Badi-al Zaman Mirza Safavi was a Safavid prince, who was the son of prominent military leader Bahram Mirza Safavi, who was the youngest son of Ismail I, the founder of the Safavid empire.

Badi-al Zaman had two brothers named Ibrahim Mirza and Sultan Husayn Mirza. When Badi-al Zaman's father died in 1549, he, along with his other siblings were taken care of by Tahmasp, who even announced Badi-al Zaman as his own son. Badi al-Zaman was appointed as the governor of Sistan in 1557, and married Pari Khan Khanum (who was at that time 10 years old).
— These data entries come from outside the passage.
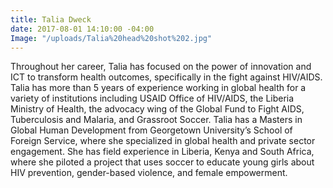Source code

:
 ```yaml
---
title: Talia Dweck
date: 2017-08-01 14:10:00 -04:00
Image: "/uploads/Talia%20head%20shot%202.jpg"
---
```


Throughout her career, Talia has focused on the power of innovation and ICT to transform health outcomes, specifically in the fight against HIV/AIDS. Talia has more than 5 years of experience working in global health for a variety of institutions including USAID Office of HIV/AIDS, the Liberia Ministry of Health, the advocacy wing of the Global Fund to Fight AIDS, Tuberculosis and Malaria, and Grassroot Soccer. Talia has a Masters in Global Human Development from Georgetown University’s School of Foreign Service, where she specialized in global health and private sector engagement. She has field experience in Liberia, Kenya and South Africa, where she piloted a project that uses soccer to educate young girls about HIV prevention, gender-based violence, and female empowerment. 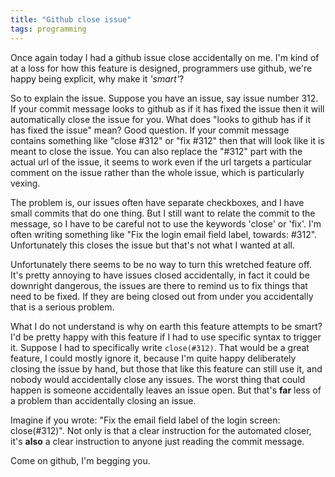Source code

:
 ```yaml
---
title: "Github close issue"
tags: programming
---
```


Once again today I had a github issue close accidentally on me. I'm kind of at a loss for how this feature is designed, programmers use github, we're happy being explicit, why make it *'smart'*?

So to explain the issue. Suppose you have an issue, say issue number 312. If your commit message looks to github as if it has fixed the issue then it will automatically close the issue for you. What does "looks to github has if it has fixed the issue" mean? Good question. If your commit message contains something like "close #312" or "fix #312" then that will look like it is meant to close the issue. You can also replace the "#312" part with the actual url of the issue, it seems to work even if the url targets a particular comment on the issue rather than the whole issue, which is particularly vexing.

The problem is, our issues often have separate checkboxes, and I have small commits that do one thing. But I still want to relate the commit to the message, so I have to be careful not to use the keywords 'close' or 'fix'. I'm often writing something like "Fix the login email field label, towards: #312". Unfortunately this closes the issue but that's not what I wanted at all.

Unfortunately there seems to be no way to turn this wretched feature off. It's pretty annoying to have issues closed accidentally, in fact it could be downright dangerous, the issues are there to remind us to fix things that need to be fixed. If they are being closed out from under you accidentally that is a serious problem.

What I do not understand is why on earth this feature attempts to be smart? I'd be pretty happy with this feature if I had to use specific syntax to trigger it. Suppose I had to specifically write `close(#312)`. That would be a great feature, I could mostly ignore it, because I'm quite happy deliberately closing the issue by hand, but those that like this feature can still use it, and nobody would accidentally close any issues. The worst thing that could happen is someone accidentally leaves an issue open. But that's **far** less of a problem than accidentally closing an issue.

Imagine if you wrote: "Fix the email field label of the login screen: close(#312)". Not only is that a clear instruction for the automated closer, it's **also** a clear instruction to anyone just reading the commit message.

Come on github, I'm begging you.
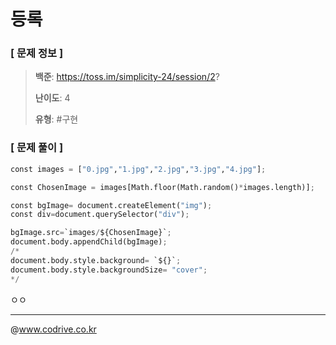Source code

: # 등록

### [ 문제 정보 ]
> **백준**: https://toss.im/simplicity-24/session/2?
> 
> **난이도**: 4
>
> **유형**: #구현


### [ 문제 풀이 ]
```Python
const images = ["0.jpg","1.jpg","2.jpg","3.jpg","4.jpg"];

const ChosenImage = images[Math.floor(Math.random()*images.length)];

const bgImage= document.createElement("img");
const div=document.querySelector("div");

bgImage.src=`images/${ChosenImage}`;
document.body.appendChild(bgImage);
/*
document.body.style.background= `${}`;
document.body.style.backgroundSize= "cover";
*/

```
ㅇㅇ


---
@www.codrive.co.kr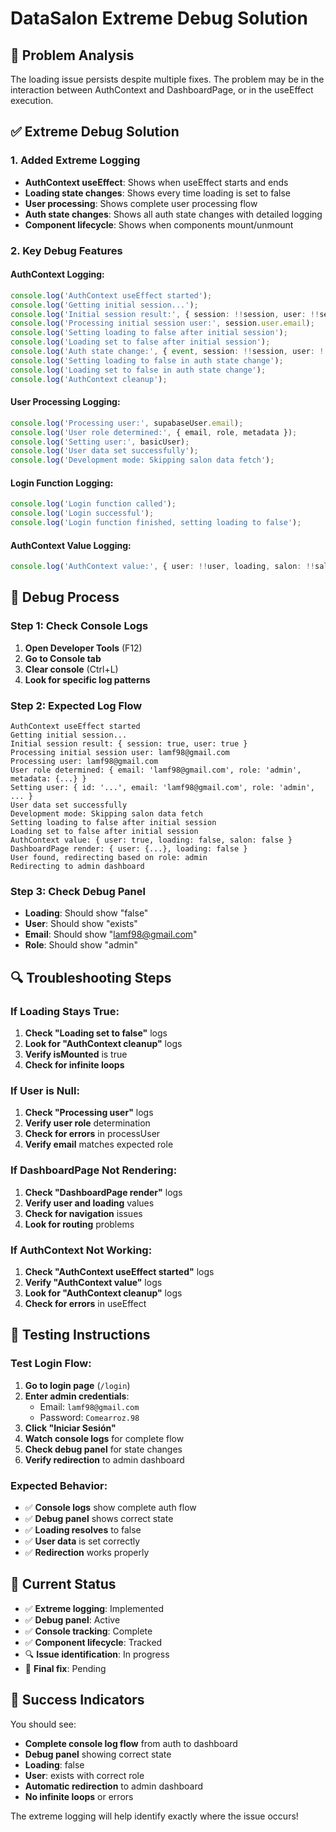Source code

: # DataSalon Extreme Debug Solution

## 🚨 Problem Analysis

The loading issue persists despite multiple fixes. The problem may be in the interaction between AuthContext and DashboardPage, or in the useEffect execution.

## ✅ Extreme Debug Solution

### 1. Added Extreme Logging
- **AuthContext useEffect**: Shows when useEffect starts and ends
- **Loading state changes**: Shows every time loading is set to false
- **User processing**: Shows complete user processing flow
- **Auth state changes**: Shows all auth state changes with detailed logging
- **Component lifecycle**: Shows when components mount/unmount

### 2. Key Debug Features

#### **AuthContext Logging:**
```typescript
console.log('AuthContext useEffect started');
console.log('Getting initial session...');
console.log('Initial session result:', { session: !!session, user: !!session?.user });
console.log('Processing initial session user:', session.user.email);
console.log('Setting loading to false after initial session');
console.log('Loading set to false after initial session');
console.log('Auth state change:', { event, session: !!session, user: !!session?.user });
console.log('Setting loading to false in auth state change');
console.log('Loading set to false in auth state change');
console.log('AuthContext cleanup');
```

#### **User Processing Logging:**
```typescript
console.log('Processing user:', supabaseUser.email);
console.log('User role determined:', { email, role, metadata });
console.log('Setting user:', basicUser);
console.log('User data set successfully');
console.log('Development mode: Skipping salon data fetch');
```

#### **Login Function Logging:**
```typescript
console.log('Login function called');
console.log('Login successful');
console.log('Login function finished, setting loading to false');
```

#### **AuthContext Value Logging:**
```typescript
console.log('AuthContext value:', { user: !!user, loading, salon: !!salon });
```

## 🎯 Debug Process

### **Step 1: Check Console Logs**
1. **Open Developer Tools** (F12)
2. **Go to Console tab**
3. **Clear console** (Ctrl+L)
4. **Look for specific log patterns**

### **Step 2: Expected Log Flow**
```
AuthContext useEffect started
Getting initial session...
Initial session result: { session: true, user: true }
Processing initial session user: lamf98@gmail.com
Processing user: lamf98@gmail.com
User role determined: { email: 'lamf98@gmail.com', role: 'admin', metadata: {...} }
Setting user: { id: '...', email: 'lamf98@gmail.com', role: 'admin', ... }
User data set successfully
Development mode: Skipping salon data fetch
Setting loading to false after initial session
Loading set to false after initial session
AuthContext value: { user: true, loading: false, salon: false }
DashboardPage render: { user: {...}, loading: false }
User found, redirecting based on role: admin
Redirecting to admin dashboard
```

### **Step 3: Check Debug Panel**
- **Loading**: Should show "false"
- **User**: Should show "exists"
- **Email**: Should show "lamf98@gmail.com"
- **Role**: Should show "admin"

## 🔍 Troubleshooting Steps

### **If Loading Stays True:**
1. **Check "Loading set to false"** logs
2. **Look for "AuthContext cleanup"** logs
3. **Verify isMounted** is true
4. **Check for infinite loops**

### **If User is Null:**
1. **Check "Processing user"** logs
2. **Verify user role** determination
3. **Check for errors** in processUser
4. **Verify email** matches expected role

### **If DashboardPage Not Rendering:**
1. **Check "DashboardPage render"** logs
2. **Verify user and loading** values
3. **Check for navigation** issues
4. **Look for routing** problems

### **If AuthContext Not Working:**
1. **Check "AuthContext useEffect started"** logs
2. **Verify "AuthContext value"** logs
3. **Look for "AuthContext cleanup"** logs
4. **Check for errors** in useEffect

## 🚀 Testing Instructions

### **Test Login Flow:**
1. **Go to login page** (`/login`)
2. **Enter admin credentials**:
   - Email: `lamf98@gmail.com`
   - Password: `Comearroz.98`
3. **Click "Iniciar Sesión"**
4. **Watch console logs** for complete flow
5. **Check debug panel** for state changes
6. **Verify redirection** to admin dashboard

### **Expected Behavior:**
- ✅ **Console logs** show complete auth flow
- ✅ **Debug panel** shows correct state
- ✅ **Loading resolves** to false
- ✅ **User data** is set correctly
- ✅ **Redirection** works properly

## 📝 Current Status

- ✅ **Extreme logging**: Implemented
- ✅ **Debug panel**: Active
- ✅ **Console tracking**: Complete
- ✅ **Component lifecycle**: Tracked
- 🔍 **Issue identification**: In progress
- 🔧 **Final fix**: Pending

## 🎉 Success Indicators

You should see:
- **Complete console log flow** from auth to dashboard
- **Debug panel** showing correct state
- **Loading**: false
- **User**: exists with correct role
- **Automatic redirection** to admin dashboard
- **No infinite loops** or errors

The extreme logging will help identify exactly where the issue occurs!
However, since she was Tahmasp's favored daughter, she was not allowed to go alongside her husband to Sistan. According to the other historians, however, Pari Khan Khanum was only engaged to Badi al-Zaman, which according to Gholsorkhi seems more believable. Allegedly the marriage went no farther, since Pari Khan Khanum chose a bureaucratic life in the capital, alongside her father, over married life in Sistan.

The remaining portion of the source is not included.